#### [Task objective]
Emit only the lines from the line containing "- Adjust Web Route, Add property Summary" through the last line of the entries, unchanged.

#### [Information shown]
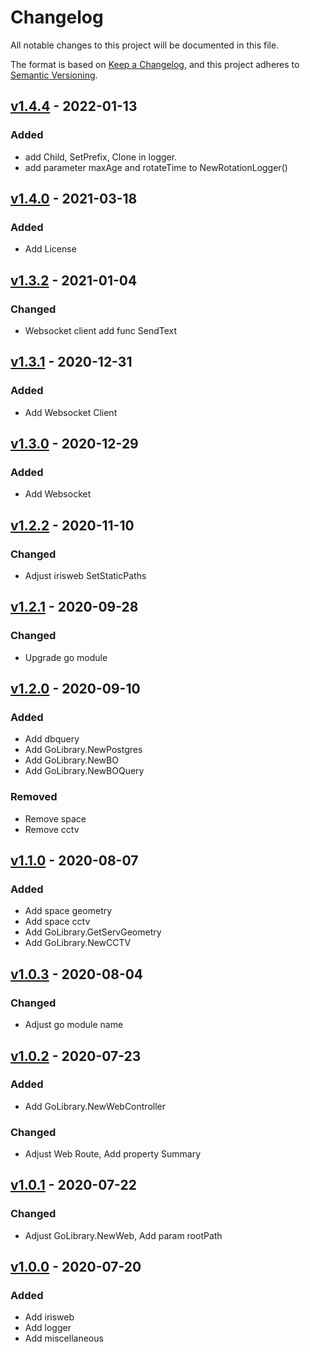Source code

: # Changelog

All notable changes to this project will be documented in this file.

The format is based on [Keep a Changelog](https://keepachangelog.com/en/1.0.0/),
and this project adheres to [Semantic Versioning](https://semver.org/spec/v2.0.0.html).



## [v1.4.4] - 2022-01-13

### Added

- add Child, SetPrefix, Clone in logger.
- add parameter maxAge and rotateTime to NewRotationLogger()


## [v1.4.0] - 2021-03-18

### Added

- Add License

## [v1.3.2] - 2021-01-04

### Changed

- Websocket client add func SendText

## [v1.3.1] - 2020-12-31

### Added

- Add Websocket Client

## [v1.3.0] - 2020-12-29

### Added

- Add Websocket

## [v1.2.2] - 2020-11-10

### Changed

- Adjust irisweb SetStaticPaths

## [v1.2.1] - 2020-09-28

### Changed

- Upgrade go module

## [v1.2.0] - 2020-09-10

### Added

- Add dbquery
- Add GoLibrary.NewPostgres
- Add GoLibrary.NewBO
- Add GoLibrary.NewBOQuery

### Removed

- Remove space
- Remove cctv

## [v1.1.0] - 2020-08-07

### Added

- Add space geometry
- Add space cctv
- Add GoLibrary.GetServGeometry
- Add GoLibrary.NewCCTV

## [v1.0.3] - 2020-08-04

### Changed

- Adjust go module name

## [v1.0.2] - 2020-07-23

### Added

- Add GoLibrary.NewWebController

### Changed

- Adjust Web Route, Add property Summary

## [v1.0.1] - 2020-07-22

### Changed

- Adjust GoLibrary.NewWeb, Add param rootPath

## [v1.0.0] - 2020-07-20

### Added

- Add irisweb
- Add logger
- Add miscellaneous


[v1.4.4]: https://github.com/bigobject-inc/golib/archive/v1.4.4.zip
[v1.4.0]: https://github.com/bigobject-inc/golib/archive/v1.4.0.zip
[v1.3.2]: https://github.com/bigobject-inc/golib/archive/v1.3.2.zip
[v1.3.1]: https://github.com/bigobject-inc/golib/archive/v1.3.1.zip
[v1.3.0]: https://github.com/bigobject-inc/golib/archive/v1.3.0.zip
[v1.2.2]: https://github.com/bigobject-inc/golib/archive/v1.2.2.zip
[v1.2.1]: https://github.com/bigobject-inc/golib/archive/v1.2.1.zip
[v1.2.0]: https://github.com/bigobject-inc/golib/archive/v1.2.0.zip
[v1.1.0]: https://github.com/bigobject-inc/golib/archive/v1.1.0.zip
[v1.0.3]: https://github.com/bigobject-inc/golib/archive/v1.0.3.zip
[v1.0.2]: https://github.com/bigobject-inc/golib/archive/v1.0.2.zip
[v1.0.1]: https://github.com/bigobject-inc/golib/archive/v1.0.1.zip
[v1.0.0]: https://github.com/bigobject-inc/golib/archive/v1.0.0.zip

#### [Response]
- Adjust Web Route, Add property Summary

## [v1.0.1] - 2020-07-22

### Changed

- Adjust GoLibrary.NewWeb, Add param rootPath

## [v1.0.0] - 2020-07-20

### Added

- Add irisweb
- Add logger
- Add miscellaneous


[v1.4.4]: https://github.com/bigobject-inc/golib/archive/v1.4.4.zip
[v1.4.0]: https://github.com/bigobject-inc/golib/archive/v1.4.0.zip
[v1.3.2]: https://github.com/bigobject-inc/golib/archive/v1.3.2.zip
[v1.3.1]: https://github.com/bigobject-inc/golib/archive/v1.3.1.zip
[v1.3.0]: https://github.com/bigobject-inc/golib/archive/v1.3.0.zip
[v1.2.2]: https://github.com/bigobject-inc/golib/archive/v1.2.2.zip
[v1.2.1]: https://github.com/bigobject-inc/golib/archive/v1.2.1.zip
[v1.2.0]: https://github.com/bigobject-inc/golib/archive/v1.2.0.zip
[v1.1.0]: https://github.com/bigobject-inc/golib/archive/v1.1.0.zip
[v1.0.3]: https://github.com/bigobject-inc/golib/archive/v1.0.3.zip
[v1.0.2]: https://github.com/bigobject-inc/golib/archive/v1.0.2.zip
[v1.0.1]: https://github.com/bigobject-inc/golib/archive/v1.0.1.zip
[v1.0.0]: https://github.com/bigobject-inc/golib/archive/v1.0.0.zip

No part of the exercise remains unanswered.